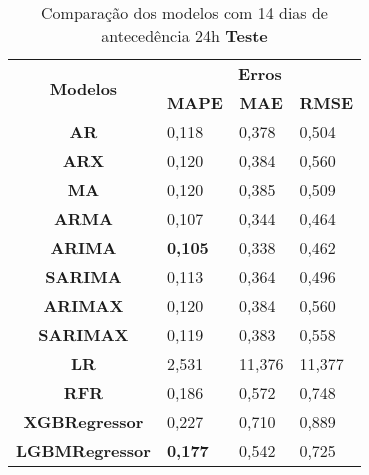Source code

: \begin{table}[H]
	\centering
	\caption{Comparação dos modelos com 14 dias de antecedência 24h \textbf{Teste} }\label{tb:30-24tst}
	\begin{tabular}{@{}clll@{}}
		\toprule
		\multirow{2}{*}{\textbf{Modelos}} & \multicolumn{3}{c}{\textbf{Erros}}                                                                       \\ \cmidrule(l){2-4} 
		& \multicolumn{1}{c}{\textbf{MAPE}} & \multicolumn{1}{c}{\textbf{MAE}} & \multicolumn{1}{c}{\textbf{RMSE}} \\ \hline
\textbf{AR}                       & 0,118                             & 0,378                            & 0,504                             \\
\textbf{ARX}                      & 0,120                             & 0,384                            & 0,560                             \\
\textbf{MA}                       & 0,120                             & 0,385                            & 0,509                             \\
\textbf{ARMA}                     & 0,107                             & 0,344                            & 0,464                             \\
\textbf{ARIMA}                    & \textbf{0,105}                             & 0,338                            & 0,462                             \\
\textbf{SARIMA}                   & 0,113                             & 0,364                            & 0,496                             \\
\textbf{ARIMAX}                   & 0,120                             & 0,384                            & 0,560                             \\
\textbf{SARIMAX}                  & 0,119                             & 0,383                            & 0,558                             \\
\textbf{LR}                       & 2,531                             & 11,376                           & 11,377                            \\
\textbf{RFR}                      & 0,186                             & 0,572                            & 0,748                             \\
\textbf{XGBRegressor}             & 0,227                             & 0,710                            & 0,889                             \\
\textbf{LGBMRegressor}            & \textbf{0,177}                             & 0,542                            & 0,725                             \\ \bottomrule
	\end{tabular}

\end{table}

========================================================================

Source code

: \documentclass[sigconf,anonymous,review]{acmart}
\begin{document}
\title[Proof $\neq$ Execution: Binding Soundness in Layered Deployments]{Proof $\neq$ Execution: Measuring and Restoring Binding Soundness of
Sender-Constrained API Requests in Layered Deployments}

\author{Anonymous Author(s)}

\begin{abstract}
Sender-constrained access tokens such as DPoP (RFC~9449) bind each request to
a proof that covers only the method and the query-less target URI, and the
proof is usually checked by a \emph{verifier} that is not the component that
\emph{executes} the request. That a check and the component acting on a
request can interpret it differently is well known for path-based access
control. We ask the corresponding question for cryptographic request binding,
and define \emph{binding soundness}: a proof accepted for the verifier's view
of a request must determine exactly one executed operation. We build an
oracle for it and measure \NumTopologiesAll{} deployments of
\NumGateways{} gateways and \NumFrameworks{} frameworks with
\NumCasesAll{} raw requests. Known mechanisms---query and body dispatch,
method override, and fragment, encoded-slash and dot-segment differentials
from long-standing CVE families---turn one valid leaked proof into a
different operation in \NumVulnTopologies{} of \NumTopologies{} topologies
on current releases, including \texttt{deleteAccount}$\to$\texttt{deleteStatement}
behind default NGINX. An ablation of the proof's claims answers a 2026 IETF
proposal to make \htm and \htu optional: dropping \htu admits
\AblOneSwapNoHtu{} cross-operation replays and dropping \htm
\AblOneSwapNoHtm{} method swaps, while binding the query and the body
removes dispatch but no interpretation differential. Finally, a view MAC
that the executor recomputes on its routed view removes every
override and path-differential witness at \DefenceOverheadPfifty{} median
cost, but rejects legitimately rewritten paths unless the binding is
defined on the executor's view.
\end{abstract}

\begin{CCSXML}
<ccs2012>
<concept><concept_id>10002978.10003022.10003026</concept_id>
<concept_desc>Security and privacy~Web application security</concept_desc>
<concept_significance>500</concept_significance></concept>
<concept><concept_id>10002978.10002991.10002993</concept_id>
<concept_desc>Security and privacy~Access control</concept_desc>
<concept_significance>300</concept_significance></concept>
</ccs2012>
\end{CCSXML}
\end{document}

========================================================================

[What this task involves] Write down again, exactly as given, only the lines above that fall from the line with "the verifier's view" to the line with "<concept_significance>500</concept_significance></concept>", inclusive.

[Solution to this task]
and define \emph{binding soundness}: a proof accepted for the verifier's view
of a request must determine exactly one executed operation. We build an
oracle for it and measure \NumTopologiesAll{} deployments of
\NumGateways{} gateways and \NumFrameworks{} frameworks with
\NumCasesAll{} raw requests. Known mechanisms---query and body dispatch,
method override, and fragment, encoded-slash and dot-segment differentials
from long-standing CVE families---turn one valid leaked proof into a
different operation in \NumVulnTopologies{} of \NumTopologies{} topologies
on current releases, including \texttt{deleteAccount}$\to$\texttt{deleteStatement}
behind default NGINX. An ablation of the proof's claims answers a 2026 IETF
proposal to make \htm and \htu optional: dropping \htu admits
\AblOneSwapNoHtu{} cross-operation replays and dropping \htm
\AblOneSwapNoHtm{} method swaps, while binding the query and the body
removes dispatch but no interpretation differential. Finally, a view MAC
that the executor recomputes on its routed view removes every
override and path-differential witness at \DefenceOverheadPfifty{} median
cost, but rejects legitimately rewritten paths unless the binding is
defined on the executor's view.
\end{abstract}

\begin{CCSXML}
<ccs2012>
<concept><concept_id>10002978.10003022.10003026</concept_id>
<concept_desc>Security and privacy~Web application security</concept_desc>
<concept_significance>500</concept_significance></concept>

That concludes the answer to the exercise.